[EXTRACTED MATERIAL Boundary: Start]

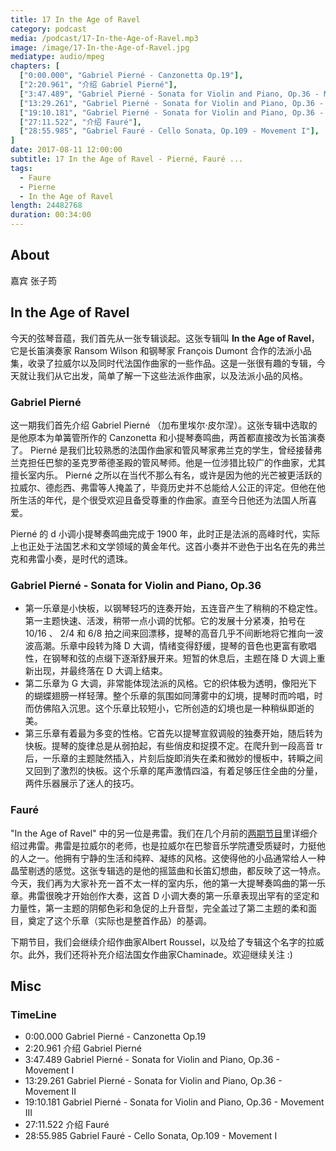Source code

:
 ```yaml
---
title: 17 In the Age of Ravel
category: podcast
media: /podcast/17-In-the-Age-of-Ravel.mp3
image: /image/17-In-the-Age-of-Ravel.jpg
mediatype: audio/mpeg
chapters: [
  ["0:00.000", "Gabriel Pierné - Canzonetta Op.19"],
  ["2:20.961", "介绍 Gabriel Pierné"],
  ["3:47.489", "Gabriel Pierné - Sonata for Violin and Piano, Op.36 - Movement I"],
  ["13:29.261", "Gabriel Pierné - Sonata for Violin and Piano, Op.36 - Movement II"],
  ["19:10.181", "Gabriel Pierné - Sonata for Violin and Piano, Op.36 - Movement III"],
  ["27:11.522", "介绍 Fauré"],
  ["28:55.985", "Gabriel Fauré - Cello Sonata, Op.109 - Movement I"],
]
date: 2017-08-11 12:00:00
subtitle: 17 In the Age of Ravel - Pierné, Fauré ...
tags:
  - Faure
  - Pierne
  - In the Age of Ravel
length: 24482768
duration: 00:34:00
---
```


## About
嘉宾 张子筠

## In the Age of Ravel
今天的弦琴音蕴，我们首先从一张专辑谈起。这张专辑叫 __In the Age of Ravel__，它是长笛演奏家 Ransom Wilson 和钢琴家 François Dumont 合作的法派小品集，收录了拉威尔以及同时代法国作曲家的一些作品。这是一张很有趣的专辑，今天就让我们从它出发，简单了解一下这些法派作曲家，以及法派小品的风格。

<!--more-->

### Gabriel Pierné
这一期我们首先介绍 Gabriel Pierné （加布里埃尔·皮尔涅）。这张专辑中选取的是他原本为单簧管所作的 Canzonetta 和小提琴奏鸣曲，两首都直接改为长笛演奏了。 Pierné 是我们比较熟悉的法国作曲家和管风琴家弗兰克的学生，曾经接替弗兰克担任巴黎的圣克罗蒂德圣殿的管风琴师。他是一位涉猎比较广的作曲家，尤其擅长室内乐。 Pierné 之所以在当代不那么有名，或许是因为他的光芒被更活跃的拉威尔、德彪西、弗雷等人掩盖了，毕竟历史并不总能给人公正的评定。但他在他所生活的年代，是个很受欢迎且备受尊重的作曲家。直至今日他还为法国人所喜爱。

Pierné 的 d 小调小提琴奏鸣曲完成于 1900 年，此时正是法派的高峰时代，实际上也正处于法国艺术和文学领域的黄金年代。这首小奏并不逊色于出名在先的弗兰克和弗雷小奏，是时代的遗珠。

### Gabriel Pierné - Sonata for Violin and Piano, Op.36
- 第一乐章是小快板，以钢琴轻巧的连奏开始，五连音产生了稍稍的不稳定性。第一主题快速、活泼，稍带一点小调的忧郁。它的发展十分紧凑，拍号在 10/16 、 2/4 和 6/8 拍之间来回漂移，提琴的高音几乎不间断地将它推向一波波高潮。乐章中段转为降 D 大调，情绪变得舒缓，提琴的音色也更富有歌唱性，在钢琴和弦的点缀下逐渐舒展开来。短暂的休息后，主题在降 D 大调上重新出现，并最终落在 D 大调上结束。
- 第二乐章为 G 大调，非常能体现法派的风格。它的织体极为透明，像阳光下的蝴蝶翅膀一样轻薄。整个乐章的氛围如同薄雾中的幻境，提琴时而吟唱，时而仿佛陷入沉思。这个乐章比较短小，它所创造的幻境也是一种稍纵即逝的美。
- 第三乐章有着最为多变的性格。它首先以提琴宣叙调般的独奏开始，随后转为快板。提琴的旋律总是从弱拍起，有些俏皮和捉摸不定。在爬升到一段高音 tr 后，一乐章的主题陡然插入，片刻后旋即消失在柔和微妙的慢板中，转瞬之间又回到了激烈的快板。这个乐章的尾声激情四溢，有着足够压住全曲的分量，两件乐器展示了迷人的技巧。

### Fauré
"In the Age of Ravel" 中的另一位是弗雷。我们在几个月前的[两期节目](/2017/03/10/6-Faure/)里详细介绍过弗雷。弗雷是拉威尔的老师，也是拉威尔在巴黎音乐学院遭受质疑时，力挺他的人之一。他拥有宁静的生活和纯粹、凝练的风格。这使得他的小品通常给人一种晶莹剔透的感觉。这张专辑选的是他的摇篮曲和长笛幻想曲，都反映了这一特点。今天，我们再为大家补充一首不太一样的室内乐，他的第一大提琴奏鸣曲的第一乐章。弗雷很晚才开始创作大奏，这首 D 小调大奏的第一乐章表现出罕有的坚定和力量性，第一主题的阴郁色彩和急促的上升音型，完全盖过了第二主题的柔和面目，奠定了这个乐章（实际也是整首作品）的基调。

下期节目，我们会继续介绍作曲家Albert Roussel，以及给了专辑这个名字的拉威尔。此外，我们还将补充介绍法国女作曲家Chaminade。欢迎继续关注 :)

## Misc
### TimeLine
- 0:00.000 Gabriel Pierné - Canzonetta Op.19
- 2:20.961 介绍 Gabriel Pierné
- 3:47.489 Gabriel Pierné - Sonata for Violin and Piano, Op.36 - Movement I
- 13:29.261 Gabriel Pierné - Sonata for Violin and Piano, Op.36 - Movement II
- 19:10.181 Gabriel Pierné - Sonata for Violin and Piano, Op.36 - Movement III
- 27:11.522 介绍 Fauré
- 28:55.985 Gabriel Fauré - Cello Sonata, Op.109 - Movement I
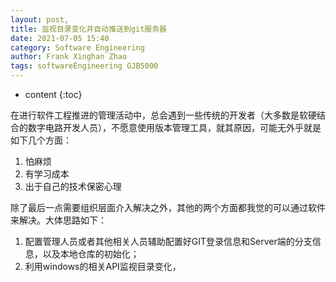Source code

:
 ```yaml
---
layout: post,
title: 监视目录变化并自动推送到git服务器
date: 2021-07-05 15:40
category: Software Engineering
author: Frank Xinghan Zhao
tags: softwareEngineering GJB5000
---
```



* content
{:toc}


在进行软件工程推进的管理活动中，总会遇到一些传统的开发者（大多数是软硬结合的数字电路开发人员），不愿意使用版本管理工具，就其原因，可能无外乎就是如下几个方面：

1. 怕麻烦
2. 有学习成本
3. 出于自己的技术保密心理

除了最后一点需要组织层面介入解决之外，其他的两个方面都我觉的可以通过软件来解决。大体思路如下：

1. 配置管理人员或者其他相关人员辅助配置好GIT登录信息和Server端的分支信息，以及本地仓库的初始化；
1. 利用windows的相关API监视目录变化，
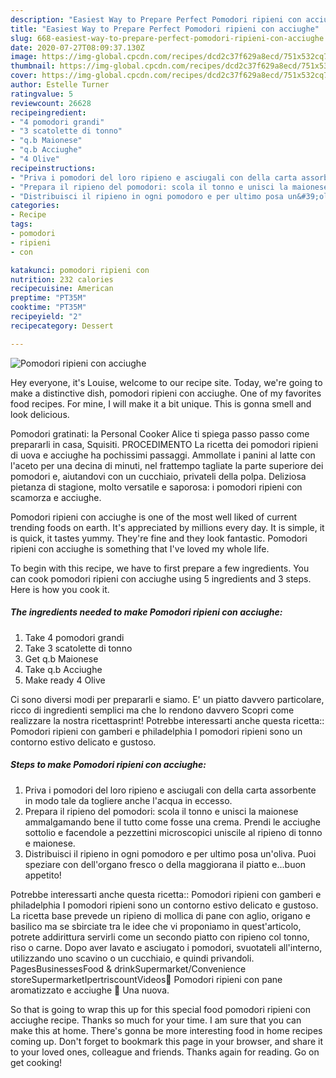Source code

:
 ```yaml
---
description: "Easiest Way to Prepare Perfect Pomodori ripieni con acciughe"
title: "Easiest Way to Prepare Perfect Pomodori ripieni con acciughe"
slug: 668-easiest-way-to-prepare-perfect-pomodori-ripieni-con-acciughe
date: 2020-07-27T08:09:37.130Z
image: https://img-global.cpcdn.com/recipes/dcd2c37f629a8ecd/751x532cq70/pomodori-ripieni-con-acciughe-recipe-main-photo.jpg
thumbnail: https://img-global.cpcdn.com/recipes/dcd2c37f629a8ecd/751x532cq70/pomodori-ripieni-con-acciughe-recipe-main-photo.jpg
cover: https://img-global.cpcdn.com/recipes/dcd2c37f629a8ecd/751x532cq70/pomodori-ripieni-con-acciughe-recipe-main-photo.jpg
author: Estelle Turner
ratingvalue: 5
reviewcount: 26628
recipeingredient:
- "4 pomodori grandi"
- "3 scatolette di tonno"
- "q.b Maionese"
- "q.b Acciughe"
- "4 Olive"
recipeinstructions:
- "Priva i pomodori del loro ripieno e asciugali con della carta assorbente in modo tale da togliere anche l&#39;acqua in eccesso."
- "Prepara il ripieno del pomodori: scola il tonno e unisci la maionese ammalgamando bene il tutto come fosse una crema. Prendi le acciughe sottolio e facendole a pezzettini microscopici uniscile al ripieno di tonno e maionese."
- "Distribuisci il ripieno in ogni pomodoro e per ultimo posa un&#39;oliva. Puoi speziare con dell&#39;organo fresco o della maggiorana il piatto e...buon appetito!"
categories:
- Recipe
tags:
- pomodori
- ripieni
- con

katakunci: pomodori ripieni con 
nutrition: 232 calories
recipecuisine: American
preptime: "PT35M"
cooktime: "PT35M"
recipeyield: "2"
recipecategory: Dessert

---
```



![Pomodori ripieni con acciughe](https://img-global.cpcdn.com/recipes/dcd2c37f629a8ecd/751x532cq70/pomodori-ripieni-con-acciughe-recipe-main-photo.jpg)

Hey everyone, it's Louise, welcome to our recipe site. Today, we're going to make a distinctive dish, pomodori ripieni con acciughe. One of my favorites food recipes. For mine, I will make it a bit unique. This is gonna smell and look delicious.

Pomodori gratinati: la Personal Cooker Alice ti spiega passo passo come prepararli in casa, Squisiti. PROCEDIMENTO La ricetta dei pomodori ripieni di uova e acciughe ha pochissimi passaggi. Ammollate i panini al latte con l&#39;aceto per una decina di minuti, nel frattempo tagliate la parte superiore dei pomodori e, aiutandovi con un cucchiaio, privateli della polpa. Deliziosa pietanza di stagione, molto versatile e saporosa: i pomodori ripieni con scamorza e acciughe.

Pomodori ripieni con acciughe is one of the most well liked of current trending foods on earth. It's appreciated by millions every day. It is simple, it is quick, it tastes yummy. They're fine and they look fantastic. Pomodori ripieni con acciughe is something that I've loved my whole life.


To begin with this recipe, we have to first prepare a few ingredients. You can cook pomodori ripieni con acciughe using 5 ingredients and 3 steps. Here is how you cook it.

<!--inarticleads1-->

##### The ingredients needed to make Pomodori ripieni con acciughe:

1. Take 4 pomodori grandi
1. Take 3 scatolette di tonno
1. Get q.b Maionese
1. Take q.b Acciughe
1. Make ready 4 Olive


Ci sono diversi modi per prepararli e siamo. E&#39; un piatto davvero particolare, ricco di ingredienti semplici ma che lo rendono davvero Scopri come realizzare la nostra ricettasprint! Potrebbe interessarti anche questa ricetta:: Pomodori ripieni con gamberi e philadelphia I pomodori ripieni sono un contorno estivo delicato e gustoso. 

<!--inarticleads2-->

##### Steps to make Pomodori ripieni con acciughe:

1. Priva i pomodori del loro ripieno e asciugali con della carta assorbente in modo tale da togliere anche l&#39;acqua in eccesso.
1. Prepara il ripieno del pomodori: scola il tonno e unisci la maionese ammalgamando bene il tutto come fosse una crema. Prendi le acciughe sottolio e facendole a pezzettini microscopici uniscile al ripieno di tonno e maionese.
1. Distribuisci il ripieno in ogni pomodoro e per ultimo posa un&#39;oliva. Puoi speziare con dell&#39;organo fresco o della maggiorana il piatto e...buon appetito!


Potrebbe interessarti anche questa ricetta:: Pomodori ripieni con gamberi e philadelphia I pomodori ripieni sono un contorno estivo delicato e gustoso. La ricetta base prevede un ripieno di mollica di pane con aglio, origano e basilico ma se sbirciate tra le idee che vi proponiamo in quest&#39;articolo, potrete addirittura servirli come un secondo piatto con ripieno col tonno, riso o carne. Dopo aver lavato e asciugato i pomodori, svuotateli all&#39;interno, utilizzando uno scavino o un cucchiaio, e quindi privandoli. PagesBusinessesFood &amp; drinkSupermarket/Convenience storeSupermarketIpertriscountVideos🍅 Pomodori ripieni con pane aromatizzato e acciughe 🍅 Una nuova. 

So that is going to wrap this up for this special food pomodori ripieni con acciughe recipe. Thanks so much for your time. I am sure that you can make this at home. There's gonna be more interesting food in home recipes coming up. Don't forget to bookmark this page in your browser, and share it to your loved ones, colleague and friends. Thanks again for reading. Go on get cooking!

[EXTRACTED MATERIAL Boundary: End]

*WORK TASK*: Give the number of lines in the listing that hold the string "asciugali", and supply nothing further.

*SOLUTION FOR THIS TASK*: 2